28 octobre 1994 Paru dans le N°176 à la page 61 ( mots)

Une stratégie de chloration étagée, reposant sur le double objectif du respect d'une qualité bactériologique irréprochable et du souci de limiter les saveurs et les odeurs chlorées indésirables perçues par les consommateurs d'eau du robinet, a été mise en place sur le territoire alimenté en eau par le Syndicat des Eaux d'Ile-de-France. Les efforts mis en oeuvre se sont concentrés sur les axes suivants: multiplication des points d'injection sur le réseau, rénovation et optimisation de la régulation des points d'injection existants. amélioration du fonctionnement hydraulique en certains points du réseau (antennes, zones de faibles consommation) afin de maîtriser les temps de séjour et permettre une meilleure diffusion du chlore. Un concept d'installation mobile de rechloration a été développé, dans ce contexte: il s'agit de cabines compactes, entièrement automatiques, pilotables depuis les usines, et suffisamment fiables et robustes pour fonctionner dans un environnement urbain.
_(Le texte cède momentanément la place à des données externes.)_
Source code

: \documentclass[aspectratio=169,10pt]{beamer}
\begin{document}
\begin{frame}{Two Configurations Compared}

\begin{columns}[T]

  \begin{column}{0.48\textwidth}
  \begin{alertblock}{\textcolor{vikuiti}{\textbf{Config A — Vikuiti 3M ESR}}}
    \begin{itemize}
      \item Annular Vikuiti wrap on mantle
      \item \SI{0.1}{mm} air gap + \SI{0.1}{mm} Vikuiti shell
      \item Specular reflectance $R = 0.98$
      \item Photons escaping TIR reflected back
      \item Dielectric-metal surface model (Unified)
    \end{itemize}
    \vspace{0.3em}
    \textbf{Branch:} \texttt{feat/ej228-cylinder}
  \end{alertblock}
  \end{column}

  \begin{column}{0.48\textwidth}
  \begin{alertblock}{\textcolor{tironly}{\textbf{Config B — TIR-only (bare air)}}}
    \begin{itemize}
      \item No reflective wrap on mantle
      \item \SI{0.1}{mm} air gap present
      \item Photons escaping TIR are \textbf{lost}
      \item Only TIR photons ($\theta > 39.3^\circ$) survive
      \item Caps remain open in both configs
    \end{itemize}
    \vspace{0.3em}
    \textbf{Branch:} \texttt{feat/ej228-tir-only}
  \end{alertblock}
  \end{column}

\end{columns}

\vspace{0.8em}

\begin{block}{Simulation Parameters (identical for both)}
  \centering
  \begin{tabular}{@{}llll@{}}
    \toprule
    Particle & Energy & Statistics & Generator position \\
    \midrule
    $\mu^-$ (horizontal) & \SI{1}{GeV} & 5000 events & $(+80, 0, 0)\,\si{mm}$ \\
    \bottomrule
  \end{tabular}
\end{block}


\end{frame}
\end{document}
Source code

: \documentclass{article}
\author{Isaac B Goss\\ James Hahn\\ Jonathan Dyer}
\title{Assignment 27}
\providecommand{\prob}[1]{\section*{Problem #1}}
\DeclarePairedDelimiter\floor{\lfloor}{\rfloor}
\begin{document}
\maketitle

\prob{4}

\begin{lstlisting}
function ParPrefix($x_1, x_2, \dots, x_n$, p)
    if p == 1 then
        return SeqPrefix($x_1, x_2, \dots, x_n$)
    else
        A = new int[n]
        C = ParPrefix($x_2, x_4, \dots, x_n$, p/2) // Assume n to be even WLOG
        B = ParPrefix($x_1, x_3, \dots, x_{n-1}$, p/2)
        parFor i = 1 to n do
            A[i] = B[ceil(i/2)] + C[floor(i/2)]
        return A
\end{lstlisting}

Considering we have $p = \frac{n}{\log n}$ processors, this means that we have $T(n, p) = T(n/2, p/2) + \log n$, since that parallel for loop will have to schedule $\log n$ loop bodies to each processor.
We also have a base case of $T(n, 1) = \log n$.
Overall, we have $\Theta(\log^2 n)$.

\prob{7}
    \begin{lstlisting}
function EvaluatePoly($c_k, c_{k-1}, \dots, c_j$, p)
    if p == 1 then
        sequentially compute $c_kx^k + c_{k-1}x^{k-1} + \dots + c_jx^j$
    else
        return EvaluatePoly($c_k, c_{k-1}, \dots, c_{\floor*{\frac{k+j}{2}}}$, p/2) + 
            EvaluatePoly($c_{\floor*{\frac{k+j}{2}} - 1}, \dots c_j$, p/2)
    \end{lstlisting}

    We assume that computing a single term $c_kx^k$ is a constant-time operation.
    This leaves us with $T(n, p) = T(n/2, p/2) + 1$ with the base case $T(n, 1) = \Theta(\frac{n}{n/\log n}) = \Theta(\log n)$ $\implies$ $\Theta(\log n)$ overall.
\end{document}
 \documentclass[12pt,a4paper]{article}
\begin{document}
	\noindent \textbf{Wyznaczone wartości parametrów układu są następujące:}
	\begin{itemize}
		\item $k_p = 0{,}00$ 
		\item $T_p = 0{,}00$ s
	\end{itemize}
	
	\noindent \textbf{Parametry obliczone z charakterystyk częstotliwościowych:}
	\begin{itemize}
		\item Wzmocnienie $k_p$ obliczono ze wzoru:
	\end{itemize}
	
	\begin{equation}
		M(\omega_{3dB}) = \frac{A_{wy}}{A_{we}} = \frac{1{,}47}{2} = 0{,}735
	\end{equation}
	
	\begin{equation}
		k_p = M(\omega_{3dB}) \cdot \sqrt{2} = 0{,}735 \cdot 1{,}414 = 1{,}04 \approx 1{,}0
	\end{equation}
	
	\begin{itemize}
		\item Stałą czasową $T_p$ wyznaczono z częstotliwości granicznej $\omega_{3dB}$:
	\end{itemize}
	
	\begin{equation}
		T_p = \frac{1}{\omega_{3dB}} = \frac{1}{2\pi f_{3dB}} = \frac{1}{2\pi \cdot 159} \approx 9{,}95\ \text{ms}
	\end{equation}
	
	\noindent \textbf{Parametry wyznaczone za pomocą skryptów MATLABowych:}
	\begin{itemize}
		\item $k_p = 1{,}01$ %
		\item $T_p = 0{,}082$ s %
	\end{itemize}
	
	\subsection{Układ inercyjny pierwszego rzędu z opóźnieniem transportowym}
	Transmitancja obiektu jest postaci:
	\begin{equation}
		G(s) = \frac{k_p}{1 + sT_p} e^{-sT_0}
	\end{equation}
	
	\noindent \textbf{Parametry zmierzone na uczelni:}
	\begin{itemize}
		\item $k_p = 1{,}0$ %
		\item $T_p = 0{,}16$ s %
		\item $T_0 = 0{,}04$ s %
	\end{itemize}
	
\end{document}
Le Syndicat des Eaux d’Ile-de-France (SEDIF), dans sa mission d’alimentation en eau potable de 4 millions de franciliens doit faire face quotidiennement à un triple défi :

  • produire à partir d’une ressource essentiellement composée d’eaux superficielles très dégradées, une eau rigoureusement conforme aux normes européennes,
  • distribuer cette eau de qualité jusqu’au robinet du consommateur à travers un réseau très étendu (8 500 km) et bien maillé,
  • garantir à chaque consommateur, en tout lieu et à tout instant, une eau répondant à son attente, sans saveurs ni odeurs désagréables et d’une qualité sanitaire irréprochable.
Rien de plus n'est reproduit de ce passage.